Sem dignidade profissional o mercado publicitário não se sustenta
Reginaldo de Santana Lima
A propaganda, enquanto atividade econômica, já teve seus anos de glória. O mercado respeitava as agências pelo seu nível de criatividade, pelo talento dos seus profissionais e pela sua capacidade de gerar negócios, através da divulgação de ideias e conceitos que promovem marcas, produtos e serviços.
A partir dos anos 1990, com a informatização dos processos, o acesso aos meios de produção pelos próprios clientes, a abertura indiscriminada de faculdades de propaganda e a inserção dos profissionais a múltiplos programas de computador, a publicidade passou a ignorar a técnica em detrimento de facilidades.
Com isso, os pilares que sustentam o negócio da propaganda – cliente, agência e veículo -, também sofreram as influências, com as negociações diretas entre clientes e veículos, constituição de houses e oferta de pacotes de negócios que cortam pela metade os honorários e desconto-padrão das agências.
Neste cenário, as consequências não poderiam ser outras. A outrora boa propaganda cede espaço à especulação. O Código de Ética dos Publicitários, a lei federal 4.680/65 e as leis de autorregulamentação da atividade publicitária passam a se reunir em uma única e perversa lei: a de Gerson.
É assim que o mercado vem desenhando seu novo perfil. As boas ideias garimpadas no terreno fértil das oportunidades estão sendo substituídas pela cruel guerra de vantagens. Os critérios de criação, os métodos de elaboração de briefings e os cuidados com a produção das peças estão relegados a um segundo plano.
Isso vem acontecendo em todo o Brasil. Sem entidades de classe fortes, unidas e articuladas a ética concorrencial não se cria. A força do cliente anunciante pode mais do que a Abap, App, Abp e tantas outras, e pode mais ainda do que os sindicatos estaduais e a Federação Nacional das Agências de Propaganda.
Sem representação não há voz, não há resistência. O mercado publicitário está minado pelas regras unilaterais do anunciante. O leilão de vantagens está tornando as agências (quase) todas iguais, nivelando por baixo o talento e os salários de redatores, diretores de arte, produtores e toda a equipe técnica.

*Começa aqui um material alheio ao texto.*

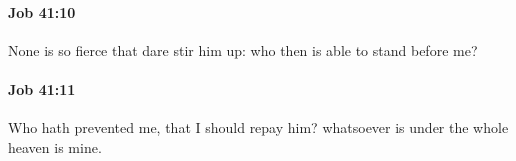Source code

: 		\paragraph{Job 41:10} %
			\label{JOB-41-10}

			None is so fierce that dare stir him up: who then is able to stand before me?


		\paragraph{Job 41:11} %
			\label{JOB-41-11}

			Who hath prevented me, that I should repay him? whatsoever is under the whole heaven is mine.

Tudo isso com o assentimento da maioria das agências. Um conformismo inexplicável que fragiliza os brios da atividade da Propaganda. Não há mais respeito pelo talento. Não se buscam mais as soluções criativas. Não se valorizam as boas ideias. Ao contrário, ferem a sensibilidade de quem respira a boa propaganda.
Mas o mercado já começa a colher o que ele próprio vem plantando. Muito além de ruins, as peças publicitárias reproduzem a mesmice em todo e qualquer veículo de comunicação. A falta de cuidado e o mau gosto imperam. A boa técnica e a inteligência não resistem a desdéns e maus tratos.
Que ninguém se engane. Não ficará impune o mercado que agride o que deveria ser seu próprio ego: a dignidade profissional.